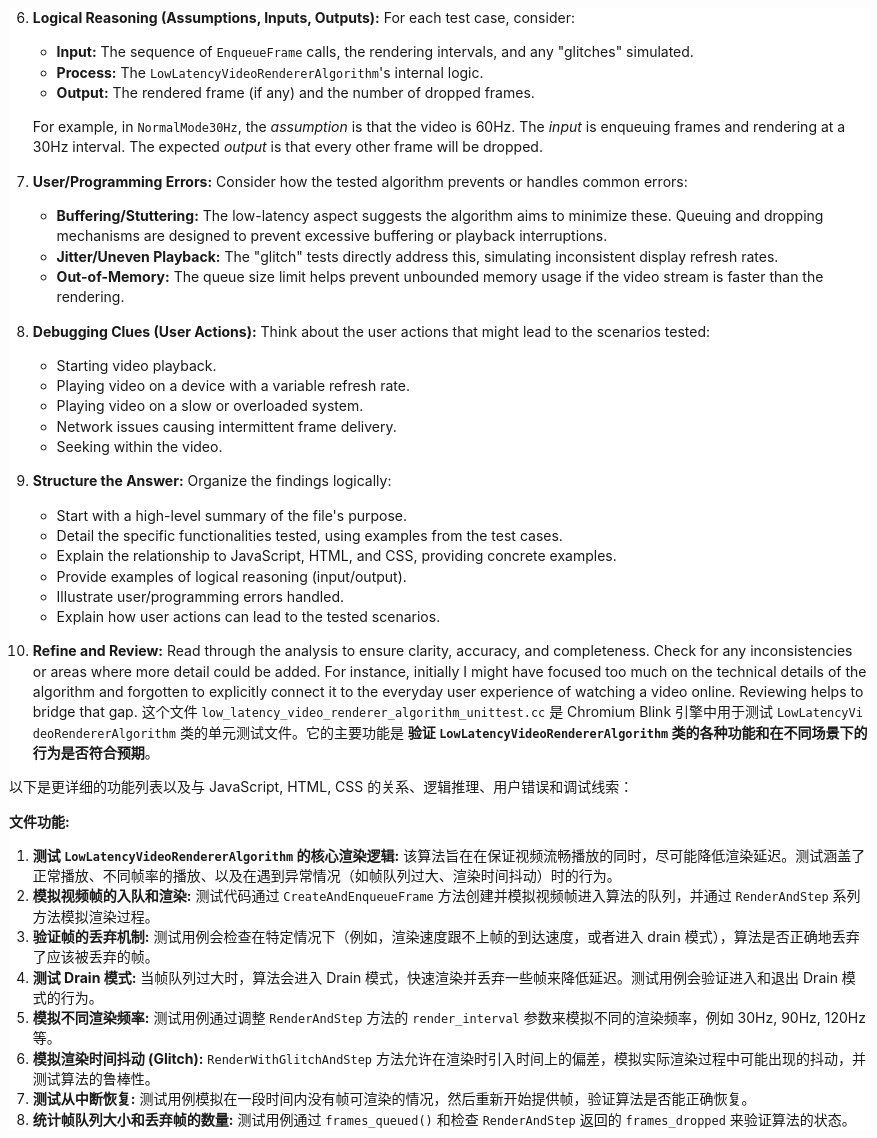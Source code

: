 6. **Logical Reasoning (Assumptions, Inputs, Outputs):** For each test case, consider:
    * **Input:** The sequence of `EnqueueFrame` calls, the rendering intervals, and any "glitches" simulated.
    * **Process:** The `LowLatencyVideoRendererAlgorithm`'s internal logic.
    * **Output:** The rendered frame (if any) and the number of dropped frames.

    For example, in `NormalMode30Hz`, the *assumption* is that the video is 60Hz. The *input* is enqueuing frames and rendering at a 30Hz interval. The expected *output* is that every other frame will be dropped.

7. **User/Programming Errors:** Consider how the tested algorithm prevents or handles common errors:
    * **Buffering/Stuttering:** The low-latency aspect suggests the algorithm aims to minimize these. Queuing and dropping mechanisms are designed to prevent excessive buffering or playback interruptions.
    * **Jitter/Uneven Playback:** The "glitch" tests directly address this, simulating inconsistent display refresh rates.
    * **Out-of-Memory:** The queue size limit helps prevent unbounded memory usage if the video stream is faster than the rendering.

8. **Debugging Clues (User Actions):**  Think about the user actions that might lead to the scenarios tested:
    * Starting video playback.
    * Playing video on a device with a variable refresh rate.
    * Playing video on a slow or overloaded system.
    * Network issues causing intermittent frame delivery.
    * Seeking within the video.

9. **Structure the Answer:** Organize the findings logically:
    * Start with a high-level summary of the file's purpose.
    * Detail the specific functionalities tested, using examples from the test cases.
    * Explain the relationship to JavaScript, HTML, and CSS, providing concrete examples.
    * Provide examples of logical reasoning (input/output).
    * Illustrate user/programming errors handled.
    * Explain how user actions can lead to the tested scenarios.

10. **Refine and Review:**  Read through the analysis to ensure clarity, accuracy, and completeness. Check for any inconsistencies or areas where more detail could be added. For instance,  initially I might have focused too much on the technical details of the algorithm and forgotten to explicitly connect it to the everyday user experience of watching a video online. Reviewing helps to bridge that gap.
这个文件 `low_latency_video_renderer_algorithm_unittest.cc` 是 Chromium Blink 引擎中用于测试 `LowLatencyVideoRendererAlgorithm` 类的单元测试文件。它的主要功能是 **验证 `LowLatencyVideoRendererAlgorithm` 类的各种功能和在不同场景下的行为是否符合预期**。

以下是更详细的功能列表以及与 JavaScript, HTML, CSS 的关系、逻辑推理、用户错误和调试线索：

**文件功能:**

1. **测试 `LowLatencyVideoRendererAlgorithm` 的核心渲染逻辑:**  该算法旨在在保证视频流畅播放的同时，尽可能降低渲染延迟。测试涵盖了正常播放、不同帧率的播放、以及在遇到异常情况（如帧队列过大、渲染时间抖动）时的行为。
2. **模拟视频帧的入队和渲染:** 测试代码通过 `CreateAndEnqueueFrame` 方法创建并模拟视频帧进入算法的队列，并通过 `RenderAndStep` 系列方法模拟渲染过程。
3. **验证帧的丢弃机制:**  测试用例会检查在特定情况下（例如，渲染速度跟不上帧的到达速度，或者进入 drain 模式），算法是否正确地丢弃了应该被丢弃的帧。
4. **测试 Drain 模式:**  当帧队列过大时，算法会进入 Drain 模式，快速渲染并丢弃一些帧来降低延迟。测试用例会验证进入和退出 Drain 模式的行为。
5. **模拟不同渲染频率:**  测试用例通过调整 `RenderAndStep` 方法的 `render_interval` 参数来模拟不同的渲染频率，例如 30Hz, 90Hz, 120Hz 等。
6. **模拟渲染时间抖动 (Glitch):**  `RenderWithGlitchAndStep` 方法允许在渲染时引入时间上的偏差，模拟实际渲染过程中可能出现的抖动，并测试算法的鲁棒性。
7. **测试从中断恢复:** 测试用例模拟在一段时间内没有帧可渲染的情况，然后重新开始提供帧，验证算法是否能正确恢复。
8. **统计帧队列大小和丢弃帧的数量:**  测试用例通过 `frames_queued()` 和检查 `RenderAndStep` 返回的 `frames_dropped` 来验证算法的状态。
= = = =
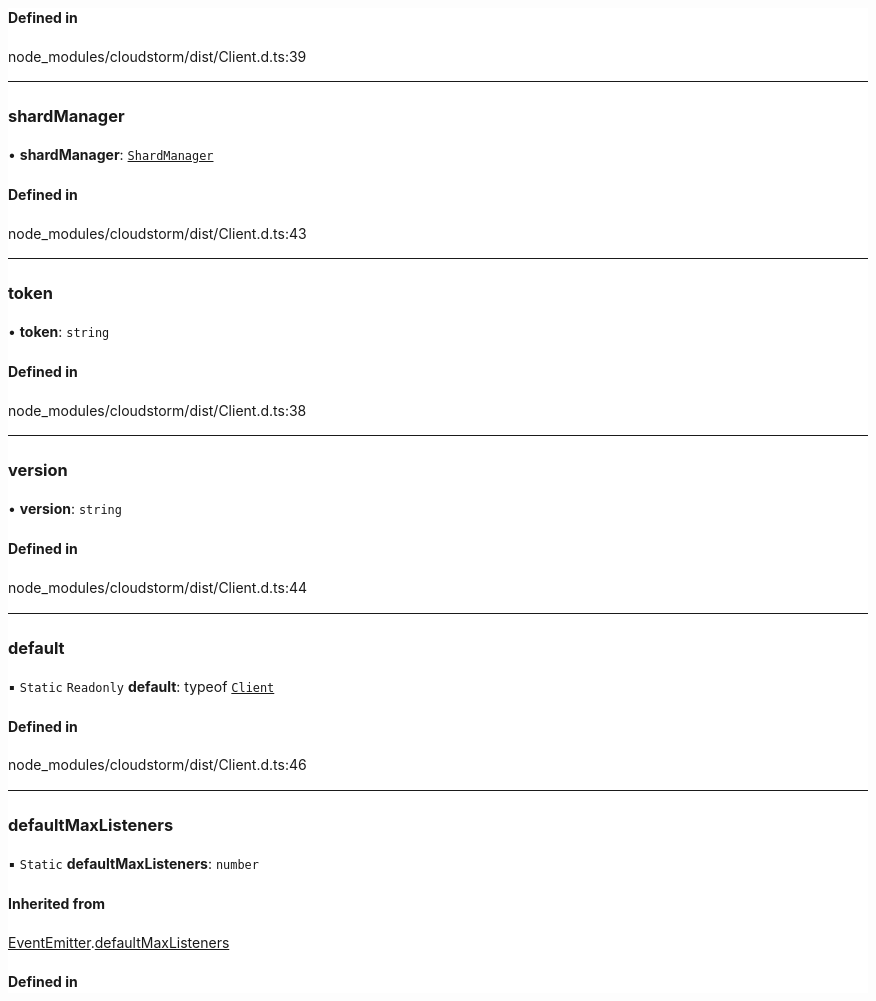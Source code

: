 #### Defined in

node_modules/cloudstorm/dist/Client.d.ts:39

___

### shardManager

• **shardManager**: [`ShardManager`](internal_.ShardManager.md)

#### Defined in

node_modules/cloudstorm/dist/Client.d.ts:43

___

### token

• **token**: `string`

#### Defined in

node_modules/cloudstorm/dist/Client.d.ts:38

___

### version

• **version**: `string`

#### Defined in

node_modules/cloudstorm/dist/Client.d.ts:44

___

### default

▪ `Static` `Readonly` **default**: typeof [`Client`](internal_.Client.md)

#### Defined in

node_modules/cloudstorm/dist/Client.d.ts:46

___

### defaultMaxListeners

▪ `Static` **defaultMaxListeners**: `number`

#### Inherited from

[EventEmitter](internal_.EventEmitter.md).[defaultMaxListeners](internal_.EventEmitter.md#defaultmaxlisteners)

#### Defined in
= = = =
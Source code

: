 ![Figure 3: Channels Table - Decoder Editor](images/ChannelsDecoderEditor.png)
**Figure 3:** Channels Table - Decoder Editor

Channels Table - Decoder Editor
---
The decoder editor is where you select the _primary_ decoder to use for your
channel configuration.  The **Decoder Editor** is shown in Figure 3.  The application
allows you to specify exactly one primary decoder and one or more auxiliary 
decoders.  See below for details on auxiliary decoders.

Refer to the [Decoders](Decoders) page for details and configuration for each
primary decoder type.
= = = =
Aim of the exercise: Here the output must be the lines above from the line with "variable refresh rate." to the line with "9. **Structure the", both included, duplicated word for word and nothing else.

Solution for this problem:
    * Playing video on a device with a variable refresh rate.
    * Playing video on a slow or overloaded system.
    * Network issues causing intermittent frame delivery.
    * Seeking within the video.

9. **Structure the Answer:** Organize the findings logically:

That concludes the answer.